1.a macro which will determine the appropriate “cap” based on the dollar distributions and then  “cap” the variables

 

and/or

 

2.a macro which will let me select a percentile value (say 99) and then cap all variables at or hier than that value

 

Any assistance will be greatly appreciated!! Thanks! 


Accepted Solutions
Solution
‎02-22-2017 03:27 PM
Super User
Posts: 19,167

Re: SAS MACRO: Capping Outliers for Dollar amount variables

Replace the sections in RED. You need to provide the data set name and the variable list to the proc means. In the data step at the bottom, make sure to also specify the dataset to be capped.

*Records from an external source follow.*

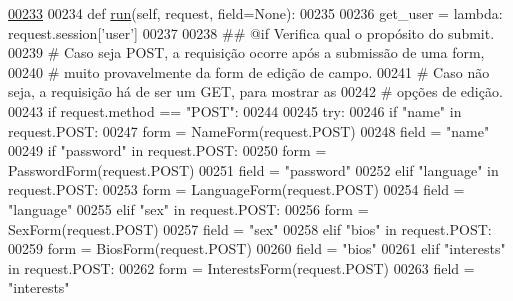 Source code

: \begin{DoxyCode}
\hypertarget{classProfile_1_1ProfileUnit_1_1UiFullProfile_l00233}{}\hyperlink{classProfile_1_1ProfileUnit_1_1UiFullProfile_a7a7747246b627020a345f7a3eac27778}{00233} 
00234     \textcolor{keyword}{def }\hyperlink{classProfile_1_1ProfileUnit_1_1UiFullProfile_a7a7747246b627020a345f7a3eac27778}{run}(self, request, field=None):
00235 
00236         get\_user = \textcolor{keyword}{lambda}: request.session[\textcolor{stringliteral}{'user'}]
00237 
00238         \textcolor{comment}{## @if Verifica qual o propósito do submit.}
00239         \textcolor{comment}{#   Caso seja POST, a requisição ocorre após a submissão de uma form,}
00240         \textcolor{comment}{#       muito provavelmente da form de edição de campo.}
00241         \textcolor{comment}{#   Caso não seja, a requisição há de ser um GET, para mostrar as}
00242         \textcolor{comment}{#       opções de edição.}
00243         \textcolor{keywordflow}{if} request.method == \textcolor{stringliteral}{"POST"}:
00244 
00245             \textcolor{keywordflow}{try}:
00246                 \textcolor{keywordflow}{if}   \textcolor{stringliteral}{"name"} \textcolor{keywordflow}{in} request.POST:
00247                     form = NameForm(request.POST)
00248                     field = \textcolor{stringliteral}{"name"}
00249                 \textcolor{keywordflow}{if}  \textcolor{stringliteral}{"password"} \textcolor{keywordflow}{in} request.POST:
00250                     form = PasswordForm(request.POST)
00251                     field = \textcolor{stringliteral}{"password"}
00252                 \textcolor{keywordflow}{elif} \textcolor{stringliteral}{"language"} \textcolor{keywordflow}{in} request.POST:
00253                     form = LanguageForm(request.POST)
00254                     field = \textcolor{stringliteral}{"language"}
00255                 \textcolor{keywordflow}{elif} \textcolor{stringliteral}{"sex"} \textcolor{keywordflow}{in} request.POST:
00256                     form = SexForm(request.POST)
00257                     field = \textcolor{stringliteral}{"sex"}
00258                 \textcolor{keywordflow}{elif} \textcolor{stringliteral}{"bios"} \textcolor{keywordflow}{in} request.POST:
00259                     form = BiosForm(request.POST)
00260                     field = \textcolor{stringliteral}{"bios"}
00261                 \textcolor{keywordflow}{elif} \textcolor{stringliteral}{"interests"} \textcolor{keywordflow}{in} request.POST:
00262                     form = InterestsForm(request.POST)
00263                     field = \textcolor{stringliteral}{"interests"}

\end{DoxyCode}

The rest of the code is run as is. 

 

*Calculate IQR and first/third quartiles;
proc means data=[YOUR DATA SET NAME] stackods n qrange p1 p99;
var [YOUR VARIABLE LIST GOES HERE];
ods output summary=ranges;
run;

 

 

*macro to cap outliers, run the rest as is

%macro cap(dset=,var=, lower=, upper=);

data &dset;
set &dset;
if &var>&upper then &var=&upper;
if &var<&lower then &var=&lower;
run;

%mend;


*create cutoffs and execute macro for each variable;
data cutoffs;
set ranges;
lower=p1;
upper=p99;
string = catt('%cap(dset=[Your Dataset Name], var=', variable, ", lower=", lower, ", upper=", upper ,");");
call execute(string);
run;

View solution in original post


All Replies
Frequent Contributor
Posts: 101

Re: SAS MACRO: Capping Outliers for Dollar amount variables

I'm actually probably just looking for a macro which will cap all values above the 99th percentile not a macro which determine the appropriate cap and then cap the vars

Super User
Posts: 19,167

Re: SAS MACRO: Capping Outliers for Dollar amount variables

Here's one I wrote that does it for upper/lower. Change the PROC MEANS if you want 99% and 1%. 

 

I don't know how efficient it is in terms of code, but in terms of your programming time, it's pretty much exactly what you want. I think Rick Wicklin has a recent post on winsorization. http://blogs.sas.com/content/iml/2017/02/08/winsorization-good-bad-and-ugly.html

 

As noted, not sure if this handles missing correctly - I suspect it doesn't but it would be an easy fix. 

 

https://gist.github.com/statgeek/31316a678433a1db8136

 

*Calculate IQR and first/third quartiles;
proc means data=sashelp.class stackods n qrange p1 p99;
var weight height;
ods output summary=ranges;
run;

*create data with outliers to check;
data capped; 
	set sashelp.class;
	if name='Alfred' then weight=220;
	if name='Jane' then height=-30;
run;

*macro to cap outliers;

%macro cap(dset=,var=, lower=, upper=);

data &dset;
	set &dset;
	if &var>&upper then &var=&upper;
	if &var<&lower then &var=&lower;
run;

%mend;


*create cutoffs and execute macro for each variable;
data cutoffs;
set ranges;
lower=p1;
upper=p99;
string = catt('%cap(dset=capped, var=', variable, ", lower=", lower, ", upper=", upper ,");");
call execute(string);
run;
Frequent Contributor
Posts: 101

Re: SAS MACRO: Capping Outliers for Dollar amount variables

Hi Rezza, 

 

Thanks so much. 

 

I'm a little confused how this works

 

proc means data=sashelp.class stackods n qrange p1 p99;
var weight height;
ods output summary=ranges;
run;

 

*create data with outliers to check;
I have millions of observations and Hundreds of variables I cant do this check for each observation
data capped;
set sashelp.class;
if name='Alfred' then weight=220;
if name='Jane' then height=-30;
run;

 

*macro to cap outliers;

Where do I input the variable list?

%macro cap(dset=,var=, lower=, upper=);

data &dset;
set &dset;
if &var>&upper then &var=&upper;
if &var<&lower then &var=&lower;
run;

%mend;

 

Is the syntax I need to add look like this? 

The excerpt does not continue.